EXERCISE GOAL: In full and word for word, print the data below.
(Beginning of RECORDS TO USE)
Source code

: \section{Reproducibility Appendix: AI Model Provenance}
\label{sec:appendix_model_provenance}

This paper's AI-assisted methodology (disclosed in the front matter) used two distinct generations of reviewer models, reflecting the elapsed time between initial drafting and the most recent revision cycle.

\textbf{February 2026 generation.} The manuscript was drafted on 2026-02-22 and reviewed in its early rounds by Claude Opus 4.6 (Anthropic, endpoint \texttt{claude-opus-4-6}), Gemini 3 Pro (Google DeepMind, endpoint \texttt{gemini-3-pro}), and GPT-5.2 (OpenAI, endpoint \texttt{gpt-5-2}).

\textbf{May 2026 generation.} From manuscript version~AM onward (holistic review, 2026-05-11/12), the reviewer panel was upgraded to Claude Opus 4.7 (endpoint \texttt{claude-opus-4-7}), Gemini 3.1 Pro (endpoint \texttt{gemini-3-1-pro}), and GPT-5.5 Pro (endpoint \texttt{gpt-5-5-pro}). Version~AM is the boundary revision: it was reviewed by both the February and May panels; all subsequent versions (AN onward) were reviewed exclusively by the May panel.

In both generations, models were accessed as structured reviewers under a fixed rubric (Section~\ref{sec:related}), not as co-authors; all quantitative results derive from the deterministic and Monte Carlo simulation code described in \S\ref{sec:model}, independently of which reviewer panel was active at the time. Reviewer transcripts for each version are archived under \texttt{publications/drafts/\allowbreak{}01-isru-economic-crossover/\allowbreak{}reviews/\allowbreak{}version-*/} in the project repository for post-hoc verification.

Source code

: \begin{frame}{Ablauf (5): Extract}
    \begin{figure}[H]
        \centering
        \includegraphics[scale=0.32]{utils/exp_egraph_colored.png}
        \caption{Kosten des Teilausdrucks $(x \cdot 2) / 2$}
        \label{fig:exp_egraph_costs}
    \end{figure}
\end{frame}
(End of RECORDS TO USE)
RESPONSE TO THIS TASK:
Source code

: \section{Reproducibility Appendix: AI Model Provenance}
\label{sec:appendix_model_provenance}

This paper's AI-assisted methodology (disclosed in the front matter) used two distinct generations of reviewer models, reflecting the elapsed time between initial drafting and the most recent revision cycle.

\textbf{February 2026 generation.} The manuscript was drafted on 2026-02-22 and reviewed in its early rounds by Claude Opus 4.6 (Anthropic, endpoint \texttt{claude-opus-4-6}), Gemini 3 Pro (Google DeepMind, endpoint \texttt{gemini-3-pro}), and GPT-5.2 (OpenAI, endpoint \texttt{gpt-5-2}).

\textbf{May 2026 generation.} From manuscript version~AM onward (holistic review, 2026-05-11/12), the reviewer panel was upgraded to Claude Opus 4.7 (endpoint \texttt{claude-opus-4-7}), Gemini 3.1 Pro (endpoint \texttt{gemini-3-1-pro}), and GPT-5.5 Pro (endpoint \texttt{gpt-5-5-pro}). Version~AM is the boundary revision: it was reviewed by both the February and May panels; all subsequent versions (AN onward) were reviewed exclusively by the May panel.

In both generations, models were accessed as structured reviewers under a fixed rubric (Section~\ref{sec:related}), not as co-authors; all quantitative results derive from the deterministic and Monte Carlo simulation code described in \S\ref{sec:model}, independently of which reviewer panel was active at the time. Reviewer transcripts for each version are archived under \texttt{publications/drafts/\allowbreak{}01-isru-economic-crossover/\allowbreak{}reviews/\allowbreak{}version-*/} in the project repository for post-hoc verification.

Source code

: \begin{frame}{Ablauf (5): Extract}
    \begin{figure}[H]
        \centering
        \includegraphics[scale=0.32]{utils/exp_egraph_colored.png}
        \caption{Kosten des Teilausdrucks $(x \cdot 2) / 2$}
        \label{fig:exp_egraph_costs}
    \end{figure}
\end{frame}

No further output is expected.